● Source data:
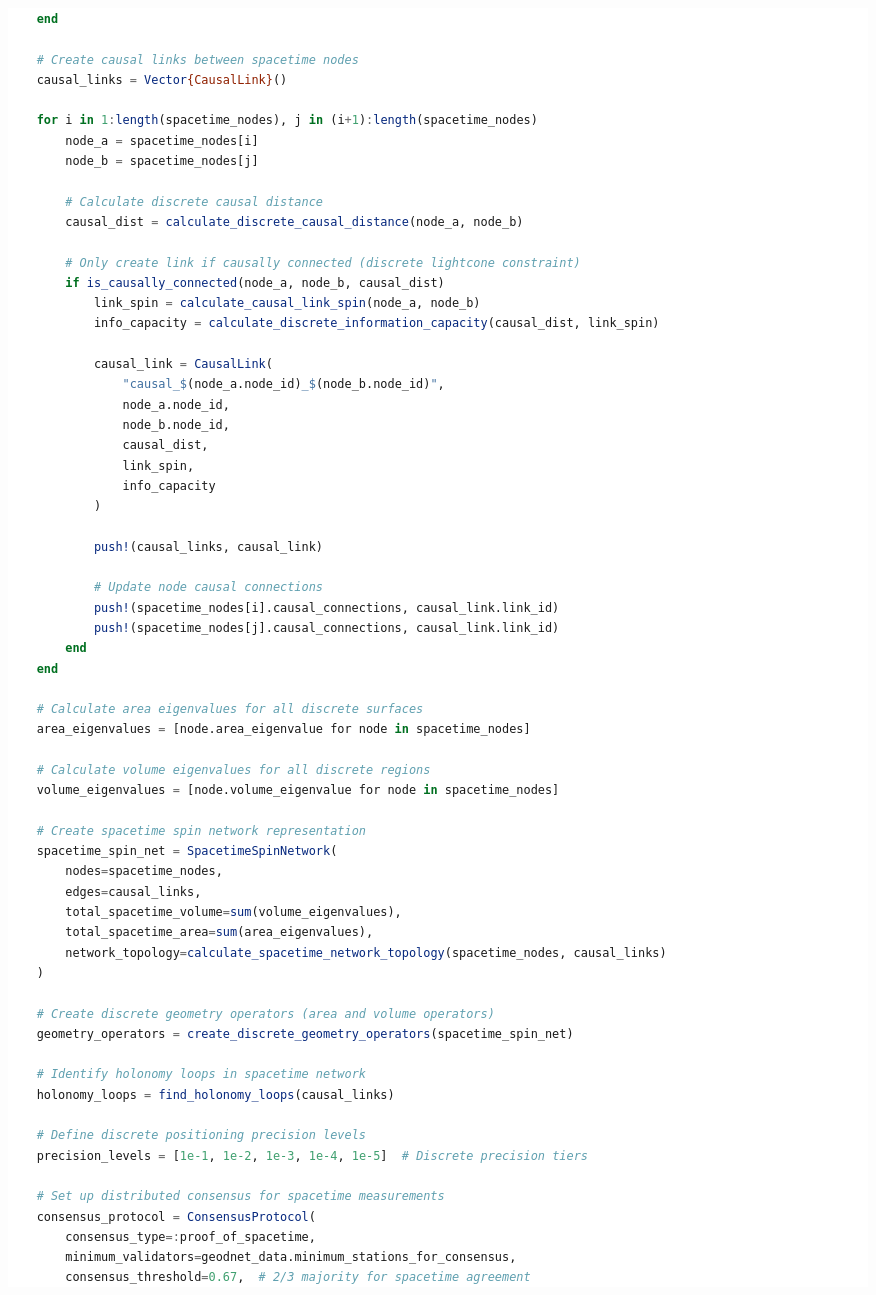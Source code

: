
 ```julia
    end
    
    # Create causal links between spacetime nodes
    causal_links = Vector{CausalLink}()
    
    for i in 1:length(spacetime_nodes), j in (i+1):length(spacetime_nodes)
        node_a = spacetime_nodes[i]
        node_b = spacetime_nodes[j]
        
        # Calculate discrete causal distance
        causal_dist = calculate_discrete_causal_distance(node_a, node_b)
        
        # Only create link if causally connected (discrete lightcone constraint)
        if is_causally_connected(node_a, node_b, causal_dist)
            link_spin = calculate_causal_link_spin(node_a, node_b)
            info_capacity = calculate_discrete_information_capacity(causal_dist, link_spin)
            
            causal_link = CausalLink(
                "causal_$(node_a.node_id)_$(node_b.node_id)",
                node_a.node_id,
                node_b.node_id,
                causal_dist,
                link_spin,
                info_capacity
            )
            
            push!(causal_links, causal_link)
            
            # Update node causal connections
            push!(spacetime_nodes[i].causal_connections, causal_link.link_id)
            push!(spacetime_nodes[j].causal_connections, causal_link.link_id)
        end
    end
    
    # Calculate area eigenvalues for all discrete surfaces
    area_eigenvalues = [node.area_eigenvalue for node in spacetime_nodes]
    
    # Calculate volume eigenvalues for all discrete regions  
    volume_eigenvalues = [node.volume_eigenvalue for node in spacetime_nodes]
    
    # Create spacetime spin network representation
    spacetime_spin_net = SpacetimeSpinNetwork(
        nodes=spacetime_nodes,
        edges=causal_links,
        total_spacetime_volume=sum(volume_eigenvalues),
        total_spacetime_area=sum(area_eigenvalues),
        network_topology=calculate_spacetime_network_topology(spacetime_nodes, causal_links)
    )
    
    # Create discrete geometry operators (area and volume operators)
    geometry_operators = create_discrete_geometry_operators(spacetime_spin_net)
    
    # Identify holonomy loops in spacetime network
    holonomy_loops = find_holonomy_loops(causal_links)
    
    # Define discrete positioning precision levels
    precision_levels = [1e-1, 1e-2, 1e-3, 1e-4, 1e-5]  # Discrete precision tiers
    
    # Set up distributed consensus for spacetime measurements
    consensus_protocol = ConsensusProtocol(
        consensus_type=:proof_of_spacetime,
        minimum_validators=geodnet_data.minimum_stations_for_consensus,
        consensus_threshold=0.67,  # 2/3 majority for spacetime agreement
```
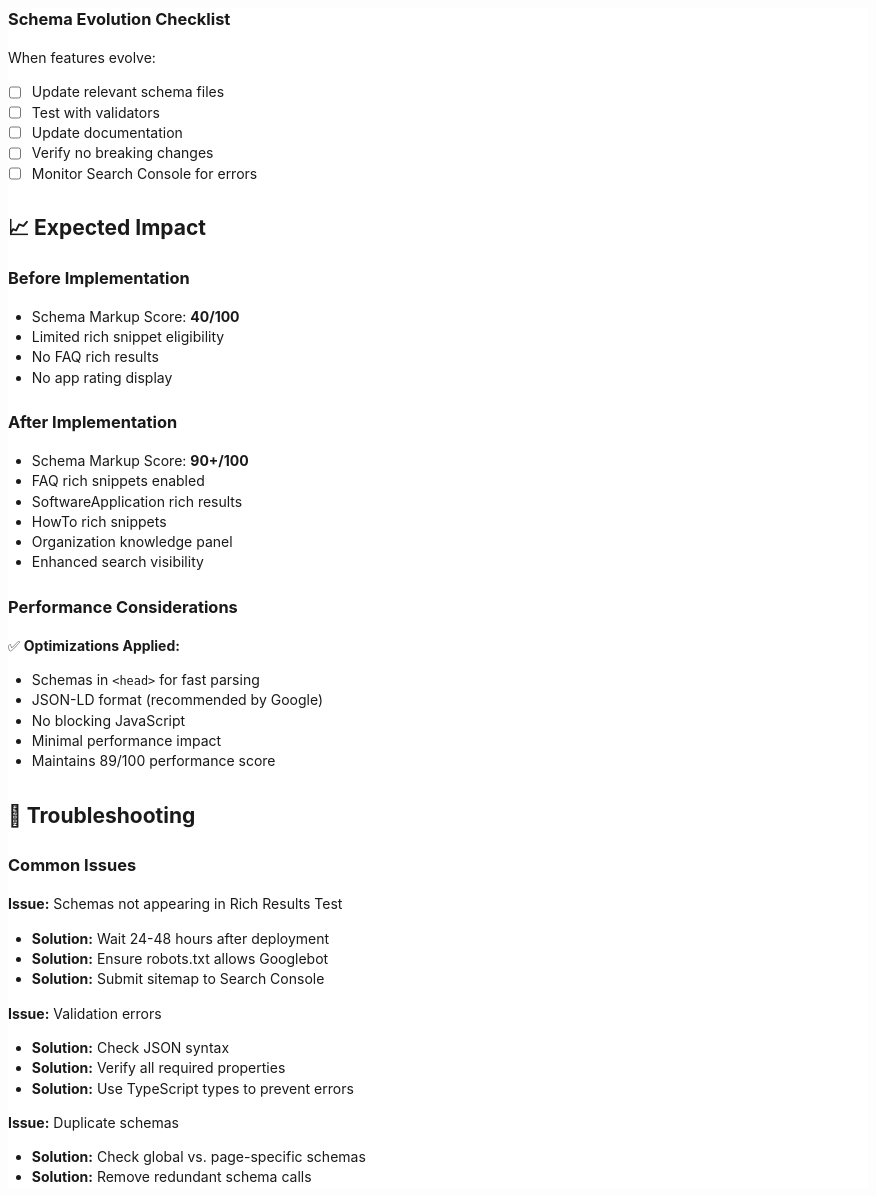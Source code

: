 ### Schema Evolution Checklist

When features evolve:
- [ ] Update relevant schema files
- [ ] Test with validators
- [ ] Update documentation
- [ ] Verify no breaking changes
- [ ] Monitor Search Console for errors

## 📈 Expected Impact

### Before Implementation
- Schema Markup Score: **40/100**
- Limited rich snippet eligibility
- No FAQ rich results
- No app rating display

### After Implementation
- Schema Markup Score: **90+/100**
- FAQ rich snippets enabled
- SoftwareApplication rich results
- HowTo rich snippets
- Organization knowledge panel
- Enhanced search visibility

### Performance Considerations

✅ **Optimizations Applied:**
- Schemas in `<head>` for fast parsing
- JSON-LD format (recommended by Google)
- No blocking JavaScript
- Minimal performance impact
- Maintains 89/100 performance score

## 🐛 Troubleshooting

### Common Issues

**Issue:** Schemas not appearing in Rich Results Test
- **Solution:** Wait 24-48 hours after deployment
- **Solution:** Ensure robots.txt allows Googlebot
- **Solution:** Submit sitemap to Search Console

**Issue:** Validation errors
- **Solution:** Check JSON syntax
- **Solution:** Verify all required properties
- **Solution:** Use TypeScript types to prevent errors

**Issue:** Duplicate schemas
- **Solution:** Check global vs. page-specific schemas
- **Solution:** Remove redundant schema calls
* * *
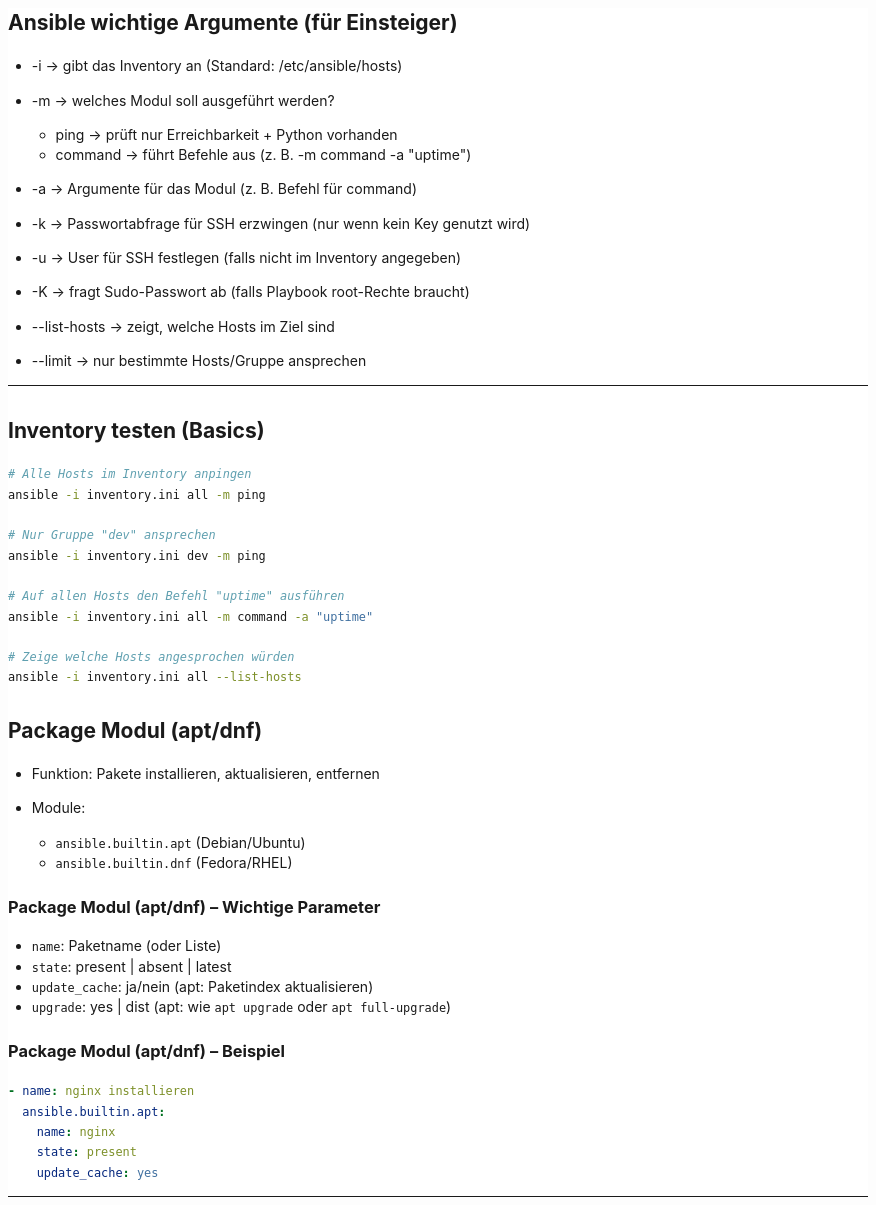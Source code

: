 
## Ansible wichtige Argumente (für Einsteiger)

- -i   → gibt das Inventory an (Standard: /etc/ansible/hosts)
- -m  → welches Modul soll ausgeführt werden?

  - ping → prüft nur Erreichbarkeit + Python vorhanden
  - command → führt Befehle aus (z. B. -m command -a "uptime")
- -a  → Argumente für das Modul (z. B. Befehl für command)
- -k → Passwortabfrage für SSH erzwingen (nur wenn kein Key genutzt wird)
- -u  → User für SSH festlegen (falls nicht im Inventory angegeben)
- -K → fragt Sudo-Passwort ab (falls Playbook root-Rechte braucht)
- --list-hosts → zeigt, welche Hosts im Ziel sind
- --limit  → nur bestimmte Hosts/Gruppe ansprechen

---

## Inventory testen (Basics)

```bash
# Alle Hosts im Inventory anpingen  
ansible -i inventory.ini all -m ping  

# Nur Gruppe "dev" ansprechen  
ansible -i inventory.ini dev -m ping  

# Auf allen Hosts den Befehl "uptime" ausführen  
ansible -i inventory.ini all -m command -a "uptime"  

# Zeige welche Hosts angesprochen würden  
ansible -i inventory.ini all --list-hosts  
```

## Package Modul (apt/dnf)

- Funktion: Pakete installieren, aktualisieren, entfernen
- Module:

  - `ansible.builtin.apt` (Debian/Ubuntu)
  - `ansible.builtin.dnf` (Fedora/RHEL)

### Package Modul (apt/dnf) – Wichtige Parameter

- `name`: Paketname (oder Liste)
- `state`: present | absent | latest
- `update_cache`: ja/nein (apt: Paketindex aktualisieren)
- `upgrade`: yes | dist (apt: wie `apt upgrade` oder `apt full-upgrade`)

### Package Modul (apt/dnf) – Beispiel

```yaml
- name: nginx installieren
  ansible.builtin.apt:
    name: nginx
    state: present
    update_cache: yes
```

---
...
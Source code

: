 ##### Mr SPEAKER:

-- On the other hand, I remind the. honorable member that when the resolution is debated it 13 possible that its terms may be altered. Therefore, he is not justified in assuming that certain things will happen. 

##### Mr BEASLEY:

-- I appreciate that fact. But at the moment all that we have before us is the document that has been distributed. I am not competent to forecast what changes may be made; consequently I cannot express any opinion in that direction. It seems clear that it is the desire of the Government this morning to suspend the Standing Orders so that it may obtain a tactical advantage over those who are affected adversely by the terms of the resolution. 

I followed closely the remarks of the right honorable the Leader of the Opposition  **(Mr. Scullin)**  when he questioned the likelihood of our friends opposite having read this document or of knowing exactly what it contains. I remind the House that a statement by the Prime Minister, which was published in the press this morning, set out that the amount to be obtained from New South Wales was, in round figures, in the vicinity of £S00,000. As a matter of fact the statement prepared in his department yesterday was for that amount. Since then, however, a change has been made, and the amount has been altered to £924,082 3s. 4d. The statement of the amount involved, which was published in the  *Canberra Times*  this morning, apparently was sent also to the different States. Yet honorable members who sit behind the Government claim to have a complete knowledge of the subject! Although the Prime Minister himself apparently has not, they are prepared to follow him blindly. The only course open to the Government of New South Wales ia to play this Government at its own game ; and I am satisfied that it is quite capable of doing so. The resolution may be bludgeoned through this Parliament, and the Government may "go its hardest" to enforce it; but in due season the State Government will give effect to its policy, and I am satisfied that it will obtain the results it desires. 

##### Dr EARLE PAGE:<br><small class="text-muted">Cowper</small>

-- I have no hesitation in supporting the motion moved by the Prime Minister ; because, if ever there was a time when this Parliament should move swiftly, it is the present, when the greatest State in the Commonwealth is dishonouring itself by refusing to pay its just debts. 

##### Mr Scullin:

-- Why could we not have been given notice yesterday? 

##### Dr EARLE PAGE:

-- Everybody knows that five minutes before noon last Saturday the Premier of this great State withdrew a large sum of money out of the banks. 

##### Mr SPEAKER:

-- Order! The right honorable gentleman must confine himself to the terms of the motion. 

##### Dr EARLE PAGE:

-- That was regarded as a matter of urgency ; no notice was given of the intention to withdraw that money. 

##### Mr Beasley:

● Work item: Apply a filter for "push" to the entries and show each line that passes.

● Answer area:
            push!(causal_links, causal_link)
            push!(spacetime_nodes[i].causal_connections, causal_link.link_id)
            push!(spacetime_nodes[j].causal_connections, causal_link.link_id)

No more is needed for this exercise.